- Sales of equities-focused mutual funds weakest in three years
- Demand to remain subdued given lackluster market: analyst
Chinese investors are giving a cold shoulder to domestic stock funds after the world’s second-largest share market suffered its worst start to the year since 2008.
Newly launched, equities-focused mutual funds raked in a combined 144.6 billion yuan ($21.5 billion) between January and April, the lowest amount for the period in three years, according to data from consulting firm Z-Ben Advisors Ltd. Sales in April slumped to the least since August 2019.
The dismal numbers added to evidence of the low morale among Chinese investors, after the benchmark CSI 300 Index became one of the world’s worst performers amid concerns about the impact of strict Covid lockdowns in the country. A slew of recent data painted a bleak picture for the Chinese economy, ranging from weakening manufacturing activity to slowing export growth.
China’s new stock fund sales slumped in the first four months
“Investors’ enthusiasm and interest has waned due to a lack of wealth effect in the market,” said Liu Yiqian, an analyst at Shanghai Securities Co. “I’d expect new fund sales to remain subdued in the near term as we don’t see enough signs of a recovery in the market yet.”
Even some of the nation’s most renowned fund managers are losing their appeal. Dong Chengfei, who left Aegon-Industrial Fund Management Co. earlier this year for a private fund, attracted only about 700 million yuan for his new products on the first day of sale Monday, local media reported.
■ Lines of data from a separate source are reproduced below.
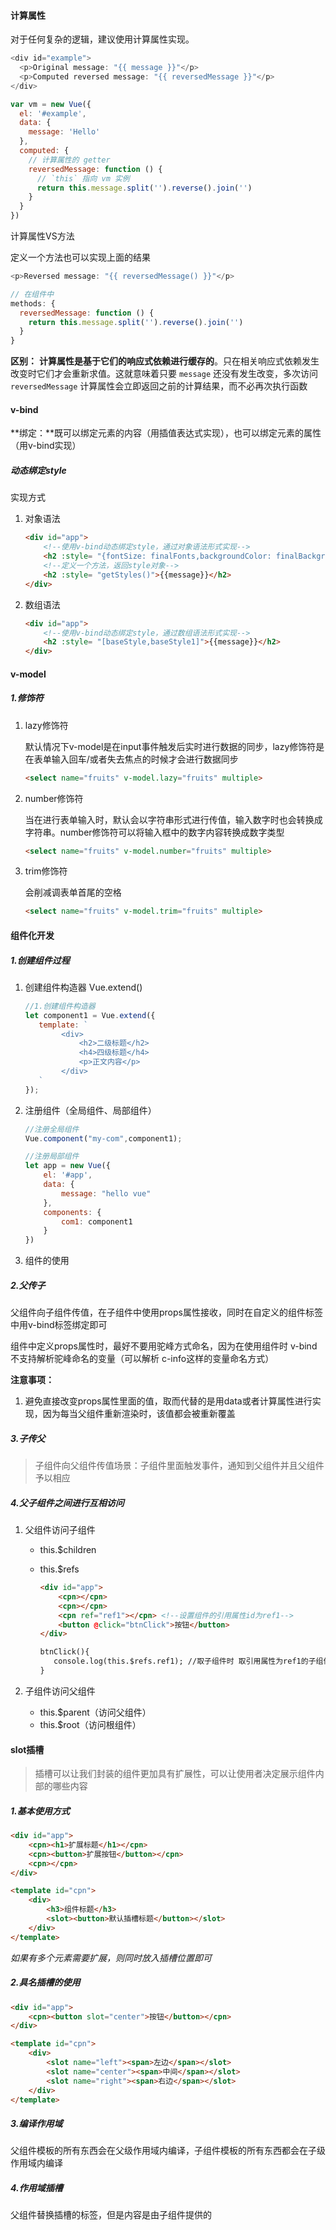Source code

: #### 计算属性

对于任何复杂的逻辑，建议使用计算属性实现。

```javascript
<div id="example">
  <p>Original message: "{{ message }}"</p>
  <p>Computed reversed message: "{{ reversedMessage }}"</p>
</div>

var vm = new Vue({
  el: '#example',
  data: {
    message: 'Hello'
  },
  computed: {
    // 计算属性的 getter
    reversedMessage: function () {
      // `this` 指向 vm 实例
      return this.message.split('').reverse().join('')
    }
  }
})
```

计算属性VS方法

定义一个方法也可以实现上面的结果

```javascript
<p>Reversed message: "{{ reversedMessage() }}"</p>

// 在组件中
methods: {
  reversedMessage: function () {
    return this.message.split('').reverse().join('')
  }
}
```

**区别：** **计算属性是基于它们的响应式依赖进行缓存的**。只在相关响应式依赖发生改变时它们才会重新求值。这就意味着只要 `message` 还没有发生改变，多次访问 `reversedMessage` 计算属性会立即返回之前的计算结果，而不必再次执行函数

#### v-bind

**绑定：**既可以绑定元素的内容（用插值表达式实现），也可以绑定元素的属性（用v-bind实现）

##### 动态绑定style

实现方式

1. 对象语法

   ```html
   <div id="app">
       <!--使用v-bind动态绑定style，通过对象语法形式实现-->
       <h2 :style= "{fontSize: finalFonts,backgroundColor: finalBackgroundColor}">{{message}}</h2>
       <!--定义一个方法，返回style对象-->
       <h2 :style= "getStyles()">{{message}}</h2>
   </div>
   ```

2. 数组语法

   ```html
   <div id="app">
       <!--使用v-bind动态绑定style，通过数组语法形式实现-->
       <h2 :style= "[baseStyle,baseStyle1]">{{message}}</h2>
   </div>
   ```

#### v-model

##### 1.修饰符

1. lazy修饰符

   默认情况下v-model是在input事件触发后实时进行数据的同步，lazy修饰符是在表单输入回车/或者失去焦点的时候才会进行数据同步

   ```html
   <select name="fruits" v-model.lazy="fruits" multiple>
   ```

2. number修饰符

   当在进行表单输入时，默认会以字符串形式进行传值，输入数字时也会转换成字符串。number修饰符可以将输入框中的数字内容转换成数字类型

   ```html
   <select name="fruits" v-model.number="fruits" multiple>
   ```

3. trim修饰符

   会削减调表单首尾的空格

   ```html
   <select name="fruits" v-model.trim="fruits" multiple>
   ```

#### 组件化开发

##### 1.创建组件过程

1. 创建组件构造器 Vue.extend()

   ```javascript
   //1.创建组件构造器
   let component1 = Vue.extend({
      template: `
           <div>
               <h2>二级标题</h2>
               <h4>四级标题</h4>
               <p>正文内容</p>
           </div>
      `
   });
   ```

2. 注册组件（全局组件、局部组件）

   ```javascript
   //注册全局组件
   Vue.component("my-com",component1);
   
   //注册局部组件
   let app = new Vue({      
       el: '#app',
       data: {
           message: "hello vue"
       },
       components: {
           com1: component1
       }
   })
   ```

3. 组件的使用

##### 2.父传子

父组件向子组件传值，在子组件中使用props属性接收，同时在自定义的组件标签中用v-bind标签绑定即可

组件中定义props属性时，最好不要用驼峰方式命名，因为在使用组件时 v-bind不支持解析驼峰命名的变量（可以解析 c-info这样的变量命名方式）

**注意事项：**

1. 避免直接改变props属性里面的值，取而代替的是用data或者计算属性进行实现，因为每当父组件重新渲染时，该值都会被重新覆盖

##### 3.子传父

> 子组件向父组件传值场景：子组件里面触发事件，通知到父组件并且父组件予以相应

##### 4.父子组件之间进行互相访问

1. 父组件访问子组件

   - this.$children

   - this.$refs

     ```html
     <div id="app">
         <cpn></cpn>
         <cpn></cpn>
         <cpn ref="ref1"></cpn> <!--设置组件的引用属性id为ref1-->
         <button @click="btnClick">按钮</button>
     </div>
     
     btnClick(){
     	console.log(this.$refs.ref1); //取子组件时 取引用属性为ref1的子组件
     }
     ```

2. 子组件访问父组件

   - this.$parent（访问父组件）
   - this.$root（访问根组件）

#### slot插槽

> 插槽可以让我们封装的组件更加具有扩展性，可以让使用者决定展示组件内部的哪些内容

##### 1.基本使用方式

```html
<div id="app">
    <cpn><h1>扩展标题</h1></cpn>
    <cpn><button>扩展按钮</button></cpn>
    <cpn></cpn>
</div>

<template id="cpn">
    <div>
        <h3>组件标题</h3>
        <slot><button>默认插槽标题</button></slot>
    </div>
</template>
```

*如果有多个元素需要扩展，则同时放入插槽位置即可*

##### 2.具名插槽的使用

```html
<div id="app">
    <cpn><button slot="center">按钮</button></cpn>
</div>

<template id="cpn">
    <div>
        <slot name="left"><span>左边</span></slot>
        <slot name="center"><span>中间</span></slot>
        <slot name="right"><span>右边</span></slot>
    </div>
</template>
```

##### 3.编译作用域

父组件模板的所有东西会在父级作用域内编译，子组件模板的所有东西都会在子级作用域内编译

##### 4.作用域插槽

父组件替换插槽的标签，但是内容是由子组件提供的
Dong managed over 60 billion yuan for Aegon-Industrial at one point and generated a return of about 320% on a signature fund during his tenure, according to data compiled by Bloomberg.
The mutual fund industry’s disappointing sales performance is in stark contrast to the fervor it enjoyed last year, when product launches by star stock pickers easily bagged tens of billions of dollars from investors.